In this blog, we look at the topic of uncertainty quantification for machine learning and deep learning. By no means is this a new subject, but the introduction of tools such as Tensorflow Probability and Pyro have made it easy to perform probabilistic modeling to streamline uncertainty calculations. Consider the scenario in which we predict the value of an asset like a house, based on a number of features, to drive purchasing decisions. Wouldn’t it be beneficial to know how certain we are of these predicted prices? Tensorflow Probability allows you to use the familiar Tensorflow syntax and methodology but adds the ability to work with distributions. In this introductory post, we leave the priors and the Bayesian treatment behind and opt for a simpler probabilistic treatment to illustrate the basic principles. We use the likelihood principle to illustrate how an uncertainty measure can be obtained along with predicted values by applying them to a deep learning regression problem.
Uncertainty can be divided into two types:
- Epistemic uncertainty
- Aleatoric uncertainty
Epistemic uncertainty is a result of the model not having information, but this information can be obtained from providing new data to the model or increasing the representation capacity of the model by increasing its complexity. This type of uncertainty can potentially be addressed and reduced. Aleatoric uncertainty, on the other hand, stems from the inherent stochasticity in the data-generating process. In stochastic processes, there are a number of parameters and only a subset of these parameters are observable. So, theoretically, if there was a way to measure all these parameters, we would be able to reproduce an event exactly. However, in most real-life scenarios, this is not the case. In this work, we are trying to quantify the epistemic uncertainty, which stems from the lack of knowledge in our network or model parameters.

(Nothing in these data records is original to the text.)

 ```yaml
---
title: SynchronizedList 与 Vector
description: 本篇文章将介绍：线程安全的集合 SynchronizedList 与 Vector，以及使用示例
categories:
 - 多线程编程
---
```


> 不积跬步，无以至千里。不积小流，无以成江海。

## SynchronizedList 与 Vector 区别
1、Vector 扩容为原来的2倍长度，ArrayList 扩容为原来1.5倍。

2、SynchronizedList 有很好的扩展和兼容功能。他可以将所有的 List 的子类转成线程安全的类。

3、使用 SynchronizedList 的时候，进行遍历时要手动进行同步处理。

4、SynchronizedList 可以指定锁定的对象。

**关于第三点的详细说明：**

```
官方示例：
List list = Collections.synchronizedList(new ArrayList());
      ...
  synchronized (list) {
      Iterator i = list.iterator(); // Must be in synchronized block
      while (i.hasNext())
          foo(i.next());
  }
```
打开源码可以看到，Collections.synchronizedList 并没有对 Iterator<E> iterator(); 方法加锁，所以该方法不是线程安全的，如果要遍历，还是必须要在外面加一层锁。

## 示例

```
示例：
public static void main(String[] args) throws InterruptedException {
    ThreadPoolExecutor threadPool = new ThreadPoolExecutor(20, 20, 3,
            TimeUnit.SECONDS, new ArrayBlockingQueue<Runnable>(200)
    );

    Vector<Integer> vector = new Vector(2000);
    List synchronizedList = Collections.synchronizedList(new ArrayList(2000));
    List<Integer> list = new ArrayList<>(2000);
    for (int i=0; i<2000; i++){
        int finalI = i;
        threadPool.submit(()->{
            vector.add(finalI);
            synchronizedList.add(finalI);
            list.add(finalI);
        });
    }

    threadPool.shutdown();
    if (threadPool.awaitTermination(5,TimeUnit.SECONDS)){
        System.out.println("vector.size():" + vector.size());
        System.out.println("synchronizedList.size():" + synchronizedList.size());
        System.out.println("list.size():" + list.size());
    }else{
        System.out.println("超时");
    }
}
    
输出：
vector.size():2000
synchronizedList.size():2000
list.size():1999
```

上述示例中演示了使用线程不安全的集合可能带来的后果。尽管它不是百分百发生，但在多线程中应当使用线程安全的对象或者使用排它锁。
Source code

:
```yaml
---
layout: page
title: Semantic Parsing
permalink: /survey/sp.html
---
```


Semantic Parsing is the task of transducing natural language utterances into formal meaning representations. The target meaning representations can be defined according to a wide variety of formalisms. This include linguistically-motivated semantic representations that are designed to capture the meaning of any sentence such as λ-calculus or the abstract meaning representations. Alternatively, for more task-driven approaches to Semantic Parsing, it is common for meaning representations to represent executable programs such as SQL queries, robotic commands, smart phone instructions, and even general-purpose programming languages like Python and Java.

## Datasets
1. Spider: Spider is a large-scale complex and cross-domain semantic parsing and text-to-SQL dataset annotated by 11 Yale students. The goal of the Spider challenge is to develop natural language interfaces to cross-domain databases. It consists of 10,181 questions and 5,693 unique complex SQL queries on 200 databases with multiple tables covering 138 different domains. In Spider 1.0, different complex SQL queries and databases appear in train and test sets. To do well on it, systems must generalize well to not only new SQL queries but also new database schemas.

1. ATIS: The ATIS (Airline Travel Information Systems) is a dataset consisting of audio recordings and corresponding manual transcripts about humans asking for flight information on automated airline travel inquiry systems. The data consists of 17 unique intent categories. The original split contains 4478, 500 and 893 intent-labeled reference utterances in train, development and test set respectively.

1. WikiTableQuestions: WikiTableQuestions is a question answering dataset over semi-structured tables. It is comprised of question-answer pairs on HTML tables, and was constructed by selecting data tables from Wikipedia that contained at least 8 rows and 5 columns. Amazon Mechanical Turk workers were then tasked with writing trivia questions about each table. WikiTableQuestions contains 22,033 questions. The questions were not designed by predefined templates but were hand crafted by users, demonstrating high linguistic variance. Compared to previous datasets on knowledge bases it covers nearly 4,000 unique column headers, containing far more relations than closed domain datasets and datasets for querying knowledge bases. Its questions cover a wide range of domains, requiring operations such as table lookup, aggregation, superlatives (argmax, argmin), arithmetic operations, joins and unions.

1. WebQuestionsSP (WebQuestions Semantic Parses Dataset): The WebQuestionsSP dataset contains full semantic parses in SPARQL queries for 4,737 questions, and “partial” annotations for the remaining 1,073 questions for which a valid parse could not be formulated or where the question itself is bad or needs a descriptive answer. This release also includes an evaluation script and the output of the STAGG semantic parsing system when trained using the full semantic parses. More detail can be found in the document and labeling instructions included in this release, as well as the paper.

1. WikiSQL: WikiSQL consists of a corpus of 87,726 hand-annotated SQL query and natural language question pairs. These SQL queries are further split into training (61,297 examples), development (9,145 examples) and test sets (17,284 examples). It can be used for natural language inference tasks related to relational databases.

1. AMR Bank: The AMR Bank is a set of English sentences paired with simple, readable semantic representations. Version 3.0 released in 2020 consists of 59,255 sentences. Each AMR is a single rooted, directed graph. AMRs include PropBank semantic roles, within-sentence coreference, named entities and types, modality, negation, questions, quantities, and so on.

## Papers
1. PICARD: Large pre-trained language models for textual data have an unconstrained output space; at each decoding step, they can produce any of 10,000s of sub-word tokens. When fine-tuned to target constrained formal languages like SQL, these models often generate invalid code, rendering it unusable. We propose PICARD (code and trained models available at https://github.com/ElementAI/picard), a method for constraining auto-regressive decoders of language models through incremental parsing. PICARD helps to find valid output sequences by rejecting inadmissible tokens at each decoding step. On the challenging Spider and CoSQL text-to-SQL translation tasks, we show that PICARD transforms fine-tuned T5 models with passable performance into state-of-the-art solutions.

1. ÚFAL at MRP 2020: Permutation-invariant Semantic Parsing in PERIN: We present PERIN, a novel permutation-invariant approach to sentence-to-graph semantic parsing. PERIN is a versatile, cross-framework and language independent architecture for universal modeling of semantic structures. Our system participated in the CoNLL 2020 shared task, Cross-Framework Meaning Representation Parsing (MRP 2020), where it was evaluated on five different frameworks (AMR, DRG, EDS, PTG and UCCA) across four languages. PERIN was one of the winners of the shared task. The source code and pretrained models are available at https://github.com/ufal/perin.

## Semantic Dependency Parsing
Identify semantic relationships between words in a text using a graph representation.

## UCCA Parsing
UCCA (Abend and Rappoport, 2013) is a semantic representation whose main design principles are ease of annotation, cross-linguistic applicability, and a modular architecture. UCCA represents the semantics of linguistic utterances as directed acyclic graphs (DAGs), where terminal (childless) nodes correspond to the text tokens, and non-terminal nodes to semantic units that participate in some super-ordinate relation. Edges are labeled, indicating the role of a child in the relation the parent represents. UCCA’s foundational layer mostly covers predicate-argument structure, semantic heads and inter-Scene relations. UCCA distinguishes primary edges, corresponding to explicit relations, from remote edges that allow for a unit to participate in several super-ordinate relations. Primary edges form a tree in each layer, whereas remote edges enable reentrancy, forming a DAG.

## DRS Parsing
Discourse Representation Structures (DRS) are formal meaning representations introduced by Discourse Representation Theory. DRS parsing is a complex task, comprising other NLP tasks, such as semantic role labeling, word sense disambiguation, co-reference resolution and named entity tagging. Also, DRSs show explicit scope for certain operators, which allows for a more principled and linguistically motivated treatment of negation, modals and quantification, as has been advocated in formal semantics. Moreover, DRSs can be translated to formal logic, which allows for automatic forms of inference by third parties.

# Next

The goal here is to quantify the uncertainty of predictions. In other words, along with getting the predicted values, a measure of certainty or confidence would also be computed for each predicted value. We are going to illustrate this uncertainty analysis using a regression problem. Here we model the relationship between the independent variables and the dependent variable using a neural network. Instead of the neural network outputting a single predicted value y_pred, the network will now predict the parameters of a distribution. This probability distribution is chosen based on the type of the target or dependent variable. For classification, the MaxLike [https://www.nbi.dk/~petersen/Teaching/Stat2015/Week3/AS2015_1201_Likelihood.pdf] principle tells us that the network weights are updated to maximize the likelihood or probability of seeing the true data class given the model (network + weights). A Normal distribution is a baseline; however, it may not be appropriate for all scenarios. For example, if the target variable represents count data, we would choose a Poisson distribution. For a Normal distribution, the neural network would output two values, the parameters of the distribution y_mean and y_std, for every input data point. We are assuming a parametric distribution in the output or target variable, which may or may not be valid. For more complex modeling, you may want to consider a mixture of Gaussians or a Mixture Density network instead.
Normally, the error of the predicted values is computed using a number of loss functions such as the MSE, cross-entropy, etc. Since we have probabilistic outputs, MSE is not an appropriate way to measure the error. Instead, we choose the likelihood function, or rather the Negative Log-likelihood (NLL) as a baseline loss function. In fact, apart from the differences in interpretation of one being deterministic and the other being probabilistic in nature, it can be shown that cross-entropy and NLL are equivalent [REFERENCE]. To illustrate this, two Normal distributions are plotted in Fig. 1 below with the dotted lines indicating the likelihood as the probability density at two different data points. The narrower distribution is shown in red, while the wider distribution is plotted in blue. The likelihood of the data point given by x=68 is higher for the narrower distribution, while the likelihood for the point given by x=85 is higher for the wider distribution.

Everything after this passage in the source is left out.